> **Stored data**:
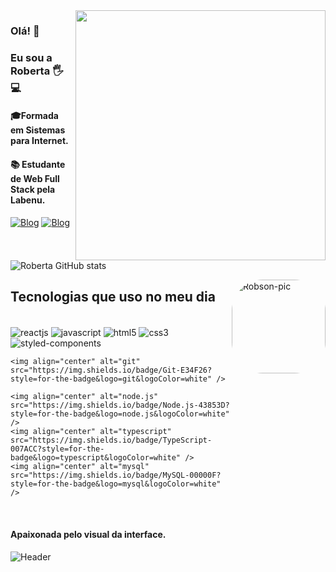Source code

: <img src="https://raw.githubusercontent.com/MicaelliMedeiros/micaellimedeiros/master/image/computer-illustration.png" min-width="400px" max-width="400px" width="400px" align="right" alt="">


### Olá! 👋
### Eu sou a Roberta 🖐️💻
#### 🎓Formada em Sistemas para Internet. 
#### 📚 Estudante de Web Full Stack pela Labenu.



        
[![Blog](https://img.shields.io/badge/LinkedIn-0077B5?style=for-the-badge&logo=linkedin&logoColor=white)](https://www.linkedin.com/in/robertavieirademelo/)
[![Blog](https://img.shields.io/badge/Twitter-1DA1F2?style=for-the-badge&logo=twitter&logoColor=white)]()


![Roberta GitHub stats](https://github-readme-stats.vercel.app/api?username=VieiraMeloRoberta&show_icons=true&theme=radical)

<img align="right" alt="Robson-pic" height="150" style="border-radius:50px;" src="https://github.com/Shift-ky/curso-em-video-html-css/blob/main/_imagens/gifs-do-cubo-magico-0-unscreen.gif">

## Tecnologias que uso no meu dia  


<div style="display: inline_block"><br/>
    <img align="center" alt="reactjs"
    src="https://img.shields.io/badge/React-20232A?style=for-the-badge&logo=react&logoColor=61DAFB" />
    <img align="center" alt="javascript"
    src="https://img.shields.io/badge/JavaScript-323330?style=for-the-badge&logo=javascript&logoColor=F7DF1E" />   
    <img align="center" alt="html5" 
    src="https://img.shields.io/badge/HTML5-E34F26?style=for-the-badge&logo=html5&logoColor=white" />  
    <img align="center" alt="css3" 
    src="https://img.shields.io/badge/CSS3-1572B6?style=for-the-badge&logo=css3&logoColor=white" />
    <img align="center" alt="styled-components" 
    src="https://img.shields.io/badge/styled--components-DB7093?style=for-the-badge&logo=styled-components&logoColor=white" />   
  
    <img align="center" alt="git"                                                                                         
    src="https://img.shields.io/badge/Git-E34F26?style=for-the-badge&logo=git&logoColor=white" />   
 
    <img align="center" alt="node.js" 
    src="https://img.shields.io/badge/Node.js-43853D?style=for-the-badge&logo=node.js&logoColor=white" />
    <img align="center" alt="typescript" 
    src="https://img.shields.io/badge/TypeScript-007ACC?style=for-the-badge&logo=typescript&logoColor=white" />
    <img align="center" alt="mysql" 
    src="https://img.shields.io/badge/MySQL-00000F?style=for-the-badge&logo=mysql&logoColor=white" />
     
</div><br/>


#### Apaixonada pelo visual da interface.

<div>
<img align="center" alt="Header" src="https://github.com/joaopauloaramuni/joaopauloaramuni/blob/master/img/header.png?raw=true"/>
</div>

> **Task description**: Set down all the entries exactly as they appear, but skip any pictures.

> **Response to this exercise**:
Source code

: <img src="https://raw.githubusercontent.com/MicaelliMedeiros/micaellimedeiros/master/image/computer-illustration.png" min-width="400px" max-width="400px" width="400px" align="right" alt="">


### Olá! 👋
### Eu sou a Roberta 🖐️💻
#### 🎓Formada em Sistemas para Internet. 
#### 📚 Estudante de Web Full Stack pela Labenu.



        
[![Blog](https://img.shields.io/badge/LinkedIn-0077B5?style=for-the-badge&logo=linkedin&logoColor=white)](https://www.linkedin.com/in/robertavieirademelo/)
[![Blog](https://img.shields.io/badge/Twitter-1DA1F2?style=for-the-badge&logo=twitter&logoColor=white)]()


![Roberta GitHub stats](https://github-readme-stats.vercel.app/api?username=VieiraMeloRoberta&show_icons=true&theme=radical)

<img align="right" alt="Robson-pic" height="150" style="border-radius:50px;" src="https://github.com/Shift-ky/curso-em-video-html-css/blob/main/_imagens/gifs-do-cubo-magico-0-unscreen.gif">

## Tecnologias que uso no meu dia  


<div style="display: inline_block"><br/>
    <img align="center" alt="reactjs"
    src="https://img.shields.io/badge/React-20232A?style=for-the-badge&logo=react&logoColor=61DAFB" />
    <img align="center" alt="javascript"
    src="https://img.shields.io/badge/JavaScript-323330?style=for-the-badge&logo=javascript&logoColor=F7DF1E" />   
    <img align="center" alt="html5" 
    src="https://img.shields.io/badge/HTML5-E34F26?style=for-the-badge&logo=html5&logoColor=white" />  
    <img align="center" alt="css3" 
    src="https://img.shields.io/badge/CSS3-1572B6?style=for-the-badge&logo=css3&logoColor=white" />
    <img align="center" alt="styled-components" 
    src="https://img.shields.io/badge/styled--components-DB7093?style=for-the-badge&logo=styled-components&logoColor=white" />   
  
    <img align="center" alt="git"                                                                                         
    src="https://img.shields.io/badge/Git-E34F26?style=for-the-badge&logo=git&logoColor=white" />   
 
    <img align="center" alt="node.js" 
    src="https://img.shields.io/badge/Node.js-43853D?style=for-the-badge&logo=node.js&logoColor=white" />
    <img align="center" alt="typescript" 
    src="https://img.shields.io/badge/TypeScript-007ACC?style=for-the-badge&logo=typescript&logoColor=white" />
    <img align="center" alt="mysql" 
    src="https://img.shields.io/badge/MySQL-00000F?style=for-the-badge&logo=mysql&logoColor=white" />
     
</div><br/>


#### Apaixonada pelo visual da interface.

<div>
<img align="center" alt="Header" src="https://github.com/joaopauloaramuni/joaopauloaramuni/blob/master/img/header.png?raw=true"/>
</div>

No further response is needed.